Dataset content:
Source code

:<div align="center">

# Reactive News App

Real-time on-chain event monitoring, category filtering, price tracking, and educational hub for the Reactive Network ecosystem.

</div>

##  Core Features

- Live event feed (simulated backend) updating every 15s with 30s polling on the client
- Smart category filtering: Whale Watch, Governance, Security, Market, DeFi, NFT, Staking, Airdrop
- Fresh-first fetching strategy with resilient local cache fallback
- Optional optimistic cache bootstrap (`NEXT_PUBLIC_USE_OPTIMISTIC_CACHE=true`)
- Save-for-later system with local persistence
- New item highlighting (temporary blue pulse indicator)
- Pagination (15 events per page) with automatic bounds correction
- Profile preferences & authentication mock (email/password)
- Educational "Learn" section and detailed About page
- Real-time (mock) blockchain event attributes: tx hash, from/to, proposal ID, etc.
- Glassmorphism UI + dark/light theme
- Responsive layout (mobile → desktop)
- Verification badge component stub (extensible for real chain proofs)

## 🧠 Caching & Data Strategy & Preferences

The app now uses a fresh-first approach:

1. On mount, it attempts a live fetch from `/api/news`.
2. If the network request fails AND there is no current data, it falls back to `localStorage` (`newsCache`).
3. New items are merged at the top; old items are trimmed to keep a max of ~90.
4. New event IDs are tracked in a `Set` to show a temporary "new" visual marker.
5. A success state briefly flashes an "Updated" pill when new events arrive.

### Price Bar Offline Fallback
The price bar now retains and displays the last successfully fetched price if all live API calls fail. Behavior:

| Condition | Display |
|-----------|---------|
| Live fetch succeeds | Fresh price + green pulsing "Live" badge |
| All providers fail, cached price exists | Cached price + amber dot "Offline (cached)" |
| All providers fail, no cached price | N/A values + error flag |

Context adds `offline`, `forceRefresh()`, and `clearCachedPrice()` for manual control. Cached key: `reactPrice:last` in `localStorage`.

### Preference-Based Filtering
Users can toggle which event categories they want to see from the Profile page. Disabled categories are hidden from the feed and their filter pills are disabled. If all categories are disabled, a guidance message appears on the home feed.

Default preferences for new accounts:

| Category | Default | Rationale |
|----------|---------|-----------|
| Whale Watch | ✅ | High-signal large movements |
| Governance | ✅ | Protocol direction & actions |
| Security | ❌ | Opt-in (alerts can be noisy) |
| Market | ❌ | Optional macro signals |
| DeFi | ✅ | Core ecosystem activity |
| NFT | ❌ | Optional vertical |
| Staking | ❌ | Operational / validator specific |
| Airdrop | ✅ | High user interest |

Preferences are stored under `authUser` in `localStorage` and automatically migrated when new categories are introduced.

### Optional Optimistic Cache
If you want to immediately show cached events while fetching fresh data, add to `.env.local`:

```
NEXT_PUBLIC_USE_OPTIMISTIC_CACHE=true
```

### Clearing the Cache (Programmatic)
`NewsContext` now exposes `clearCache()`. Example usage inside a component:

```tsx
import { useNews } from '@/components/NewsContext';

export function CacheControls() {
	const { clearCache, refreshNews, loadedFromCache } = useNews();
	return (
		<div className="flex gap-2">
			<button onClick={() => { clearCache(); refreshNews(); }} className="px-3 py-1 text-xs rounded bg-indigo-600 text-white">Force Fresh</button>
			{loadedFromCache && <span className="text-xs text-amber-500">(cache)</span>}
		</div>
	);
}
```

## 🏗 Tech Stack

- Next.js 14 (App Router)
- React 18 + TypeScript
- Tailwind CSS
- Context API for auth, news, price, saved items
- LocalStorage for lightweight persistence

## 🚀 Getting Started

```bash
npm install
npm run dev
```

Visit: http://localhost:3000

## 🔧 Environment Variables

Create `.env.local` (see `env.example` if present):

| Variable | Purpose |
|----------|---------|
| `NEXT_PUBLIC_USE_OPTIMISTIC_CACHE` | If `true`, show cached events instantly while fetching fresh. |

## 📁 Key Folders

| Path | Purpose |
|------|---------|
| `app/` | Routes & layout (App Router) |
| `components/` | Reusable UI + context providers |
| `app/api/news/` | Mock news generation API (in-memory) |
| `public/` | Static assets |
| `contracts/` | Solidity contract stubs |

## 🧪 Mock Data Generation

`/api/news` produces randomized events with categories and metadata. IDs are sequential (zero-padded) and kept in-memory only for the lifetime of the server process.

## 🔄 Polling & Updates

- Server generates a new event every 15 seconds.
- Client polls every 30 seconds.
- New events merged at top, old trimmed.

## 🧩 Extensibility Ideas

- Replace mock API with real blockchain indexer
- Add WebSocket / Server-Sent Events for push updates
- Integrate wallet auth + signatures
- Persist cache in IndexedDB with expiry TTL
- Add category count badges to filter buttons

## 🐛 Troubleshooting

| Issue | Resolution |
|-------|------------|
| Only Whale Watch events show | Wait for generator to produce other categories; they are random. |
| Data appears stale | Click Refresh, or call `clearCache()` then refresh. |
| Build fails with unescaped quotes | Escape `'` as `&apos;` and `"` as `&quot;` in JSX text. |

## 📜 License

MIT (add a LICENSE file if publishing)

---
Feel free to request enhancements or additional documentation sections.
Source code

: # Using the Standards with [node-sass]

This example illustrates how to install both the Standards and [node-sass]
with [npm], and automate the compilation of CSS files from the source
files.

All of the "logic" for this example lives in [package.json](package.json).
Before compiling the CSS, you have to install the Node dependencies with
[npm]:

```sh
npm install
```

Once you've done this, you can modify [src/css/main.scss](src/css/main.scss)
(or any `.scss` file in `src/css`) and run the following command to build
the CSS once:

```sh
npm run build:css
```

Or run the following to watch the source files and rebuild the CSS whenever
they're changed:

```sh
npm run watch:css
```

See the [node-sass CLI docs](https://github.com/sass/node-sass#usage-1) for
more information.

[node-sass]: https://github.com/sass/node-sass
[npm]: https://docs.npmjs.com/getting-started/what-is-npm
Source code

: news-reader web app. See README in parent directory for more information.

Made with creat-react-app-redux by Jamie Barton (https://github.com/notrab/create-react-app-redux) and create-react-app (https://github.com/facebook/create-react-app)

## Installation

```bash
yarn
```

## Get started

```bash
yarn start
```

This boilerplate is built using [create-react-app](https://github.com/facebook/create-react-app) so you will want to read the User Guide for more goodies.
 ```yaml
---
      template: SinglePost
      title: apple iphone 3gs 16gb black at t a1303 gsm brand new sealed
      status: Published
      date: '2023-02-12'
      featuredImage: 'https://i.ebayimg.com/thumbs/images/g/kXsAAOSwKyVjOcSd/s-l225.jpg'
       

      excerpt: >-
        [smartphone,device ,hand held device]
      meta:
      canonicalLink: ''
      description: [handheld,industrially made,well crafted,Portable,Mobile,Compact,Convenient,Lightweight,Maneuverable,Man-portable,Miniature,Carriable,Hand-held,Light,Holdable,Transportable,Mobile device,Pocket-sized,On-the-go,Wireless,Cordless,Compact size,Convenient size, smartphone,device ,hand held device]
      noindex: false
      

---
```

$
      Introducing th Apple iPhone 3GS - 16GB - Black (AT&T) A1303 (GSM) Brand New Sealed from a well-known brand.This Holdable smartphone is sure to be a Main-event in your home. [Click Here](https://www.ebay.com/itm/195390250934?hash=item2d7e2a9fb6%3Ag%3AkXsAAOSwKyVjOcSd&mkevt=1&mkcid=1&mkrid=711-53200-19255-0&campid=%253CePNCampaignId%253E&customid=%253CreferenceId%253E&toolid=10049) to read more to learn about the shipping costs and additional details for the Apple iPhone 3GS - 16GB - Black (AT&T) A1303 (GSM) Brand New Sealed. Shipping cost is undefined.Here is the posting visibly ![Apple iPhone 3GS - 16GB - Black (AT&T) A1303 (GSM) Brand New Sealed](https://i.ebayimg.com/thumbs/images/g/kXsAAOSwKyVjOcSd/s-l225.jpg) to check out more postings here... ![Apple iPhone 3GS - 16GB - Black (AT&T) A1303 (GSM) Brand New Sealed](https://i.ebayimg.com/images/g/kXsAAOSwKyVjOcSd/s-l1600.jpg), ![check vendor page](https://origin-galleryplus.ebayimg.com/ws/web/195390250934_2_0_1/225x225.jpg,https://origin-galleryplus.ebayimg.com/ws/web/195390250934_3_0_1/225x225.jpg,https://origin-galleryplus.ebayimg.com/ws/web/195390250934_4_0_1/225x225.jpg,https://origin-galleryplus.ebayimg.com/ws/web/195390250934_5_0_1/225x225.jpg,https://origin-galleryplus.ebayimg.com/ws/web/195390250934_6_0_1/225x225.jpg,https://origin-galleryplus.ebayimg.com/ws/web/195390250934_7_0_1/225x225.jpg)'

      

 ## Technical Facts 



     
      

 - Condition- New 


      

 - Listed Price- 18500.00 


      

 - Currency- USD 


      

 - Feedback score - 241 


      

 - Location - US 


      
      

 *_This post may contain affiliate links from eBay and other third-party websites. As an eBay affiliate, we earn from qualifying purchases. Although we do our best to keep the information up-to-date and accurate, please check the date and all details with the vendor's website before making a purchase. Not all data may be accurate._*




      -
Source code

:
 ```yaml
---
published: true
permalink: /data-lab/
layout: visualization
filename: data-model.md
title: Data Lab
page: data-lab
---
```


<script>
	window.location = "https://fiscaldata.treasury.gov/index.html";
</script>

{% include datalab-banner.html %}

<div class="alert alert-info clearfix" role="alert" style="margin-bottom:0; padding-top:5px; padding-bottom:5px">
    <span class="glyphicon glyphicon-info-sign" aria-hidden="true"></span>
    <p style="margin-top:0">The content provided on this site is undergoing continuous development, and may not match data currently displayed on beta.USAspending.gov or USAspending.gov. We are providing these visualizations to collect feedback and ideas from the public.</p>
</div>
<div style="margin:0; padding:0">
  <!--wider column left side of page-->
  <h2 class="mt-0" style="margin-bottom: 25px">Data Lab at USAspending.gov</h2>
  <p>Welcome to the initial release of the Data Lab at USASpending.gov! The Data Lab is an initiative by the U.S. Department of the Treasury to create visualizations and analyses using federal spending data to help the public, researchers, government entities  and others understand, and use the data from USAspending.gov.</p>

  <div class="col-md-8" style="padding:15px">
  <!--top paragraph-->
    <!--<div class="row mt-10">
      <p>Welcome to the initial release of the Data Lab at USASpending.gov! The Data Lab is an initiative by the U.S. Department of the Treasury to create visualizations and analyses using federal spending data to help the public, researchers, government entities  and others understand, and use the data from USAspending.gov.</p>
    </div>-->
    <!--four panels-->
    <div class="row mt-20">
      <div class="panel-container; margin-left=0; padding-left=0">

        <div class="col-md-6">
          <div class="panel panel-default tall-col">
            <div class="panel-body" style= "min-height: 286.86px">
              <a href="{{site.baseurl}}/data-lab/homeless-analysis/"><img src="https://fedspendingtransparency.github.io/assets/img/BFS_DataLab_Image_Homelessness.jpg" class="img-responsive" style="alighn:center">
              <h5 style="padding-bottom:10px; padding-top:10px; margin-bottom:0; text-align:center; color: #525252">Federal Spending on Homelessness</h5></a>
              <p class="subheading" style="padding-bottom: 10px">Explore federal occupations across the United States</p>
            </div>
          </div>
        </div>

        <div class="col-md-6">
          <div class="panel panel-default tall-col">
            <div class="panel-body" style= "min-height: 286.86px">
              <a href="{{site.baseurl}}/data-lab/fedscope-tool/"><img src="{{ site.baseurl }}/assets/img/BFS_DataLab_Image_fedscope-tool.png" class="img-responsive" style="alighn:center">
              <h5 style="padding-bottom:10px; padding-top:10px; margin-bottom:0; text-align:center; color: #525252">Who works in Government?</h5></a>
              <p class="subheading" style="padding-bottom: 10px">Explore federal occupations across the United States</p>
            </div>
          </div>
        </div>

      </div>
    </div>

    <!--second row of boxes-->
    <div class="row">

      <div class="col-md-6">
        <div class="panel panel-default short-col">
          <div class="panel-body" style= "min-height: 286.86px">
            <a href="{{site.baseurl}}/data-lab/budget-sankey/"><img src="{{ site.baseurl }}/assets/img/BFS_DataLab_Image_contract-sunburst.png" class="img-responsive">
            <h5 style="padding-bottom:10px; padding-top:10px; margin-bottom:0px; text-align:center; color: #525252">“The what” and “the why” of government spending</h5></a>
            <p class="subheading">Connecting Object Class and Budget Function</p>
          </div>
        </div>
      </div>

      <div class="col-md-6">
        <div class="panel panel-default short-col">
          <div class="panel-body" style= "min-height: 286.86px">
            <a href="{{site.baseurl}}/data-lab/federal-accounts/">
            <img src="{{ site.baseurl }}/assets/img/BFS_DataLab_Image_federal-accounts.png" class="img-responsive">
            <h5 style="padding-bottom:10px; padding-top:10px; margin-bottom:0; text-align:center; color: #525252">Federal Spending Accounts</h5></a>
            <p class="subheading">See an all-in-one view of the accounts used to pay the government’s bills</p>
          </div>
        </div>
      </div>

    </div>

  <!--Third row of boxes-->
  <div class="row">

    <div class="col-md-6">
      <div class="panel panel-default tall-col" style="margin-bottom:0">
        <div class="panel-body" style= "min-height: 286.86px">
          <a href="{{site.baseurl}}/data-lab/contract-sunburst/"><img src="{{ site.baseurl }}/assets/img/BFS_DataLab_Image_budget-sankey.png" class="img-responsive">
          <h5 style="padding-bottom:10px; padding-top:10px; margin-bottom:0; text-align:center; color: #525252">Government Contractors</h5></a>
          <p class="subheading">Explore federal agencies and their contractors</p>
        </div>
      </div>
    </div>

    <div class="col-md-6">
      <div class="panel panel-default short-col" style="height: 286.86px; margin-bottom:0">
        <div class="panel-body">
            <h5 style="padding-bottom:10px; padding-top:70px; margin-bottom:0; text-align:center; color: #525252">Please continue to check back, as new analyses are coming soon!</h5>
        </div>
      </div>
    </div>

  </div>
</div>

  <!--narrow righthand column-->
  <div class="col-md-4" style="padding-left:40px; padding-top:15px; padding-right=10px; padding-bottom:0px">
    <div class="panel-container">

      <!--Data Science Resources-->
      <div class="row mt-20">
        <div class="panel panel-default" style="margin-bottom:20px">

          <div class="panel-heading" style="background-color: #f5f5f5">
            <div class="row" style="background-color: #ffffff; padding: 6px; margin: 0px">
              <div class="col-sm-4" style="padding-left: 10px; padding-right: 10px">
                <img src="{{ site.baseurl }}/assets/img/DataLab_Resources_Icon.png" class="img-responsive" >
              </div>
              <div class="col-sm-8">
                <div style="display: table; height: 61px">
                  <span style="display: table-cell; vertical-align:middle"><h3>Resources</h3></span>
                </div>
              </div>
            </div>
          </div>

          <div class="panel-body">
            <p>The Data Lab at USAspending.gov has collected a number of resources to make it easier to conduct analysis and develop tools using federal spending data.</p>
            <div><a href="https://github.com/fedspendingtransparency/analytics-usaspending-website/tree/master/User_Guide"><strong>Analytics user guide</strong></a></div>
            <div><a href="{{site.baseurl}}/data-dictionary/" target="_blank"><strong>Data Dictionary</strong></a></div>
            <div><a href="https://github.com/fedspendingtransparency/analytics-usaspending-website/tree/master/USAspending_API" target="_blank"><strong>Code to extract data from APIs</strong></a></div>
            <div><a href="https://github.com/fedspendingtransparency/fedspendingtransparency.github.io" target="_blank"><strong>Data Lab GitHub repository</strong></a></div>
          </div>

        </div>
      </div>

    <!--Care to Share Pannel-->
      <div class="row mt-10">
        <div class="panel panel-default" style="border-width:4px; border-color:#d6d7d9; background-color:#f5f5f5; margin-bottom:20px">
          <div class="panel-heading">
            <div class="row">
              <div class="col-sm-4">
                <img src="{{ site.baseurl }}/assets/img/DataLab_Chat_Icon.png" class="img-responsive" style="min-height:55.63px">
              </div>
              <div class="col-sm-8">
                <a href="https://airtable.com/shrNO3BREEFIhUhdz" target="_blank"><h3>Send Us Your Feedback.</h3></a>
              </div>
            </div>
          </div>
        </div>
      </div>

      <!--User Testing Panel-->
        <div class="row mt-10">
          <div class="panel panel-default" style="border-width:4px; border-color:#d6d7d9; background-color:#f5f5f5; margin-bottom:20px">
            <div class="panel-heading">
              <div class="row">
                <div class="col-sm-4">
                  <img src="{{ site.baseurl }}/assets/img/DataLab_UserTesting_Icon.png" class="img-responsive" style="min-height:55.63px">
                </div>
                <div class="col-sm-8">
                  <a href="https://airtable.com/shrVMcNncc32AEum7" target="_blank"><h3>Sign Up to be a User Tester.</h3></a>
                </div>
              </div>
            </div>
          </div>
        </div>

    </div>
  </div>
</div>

Task item:
Please reproduce exactly the lines in the listing above from the one containing "## 📁 Key Folders" through the one containing "- Server generates", both included, and nothing more.

Response to the exercise:
## 📁 Key Folders

| Path | Purpose |
|------|---------|
| `app/` | Routes & layout (App Router) |
| `components/` | Reusable UI + context providers |
| `app/api/news/` | Mock news generation API (in-memory) |
| `public/` | Static assets |
| `contracts/` | Solidity contract stubs |

## 🧪 Mock Data Generation

`/api/news` produces randomized events with categories and metadata. IDs are sequential (zero-padded) and kept in-memory only for the lifetime of the server process.

## 🔄 Polling & Updates

- Server generates a new event every 15 seconds.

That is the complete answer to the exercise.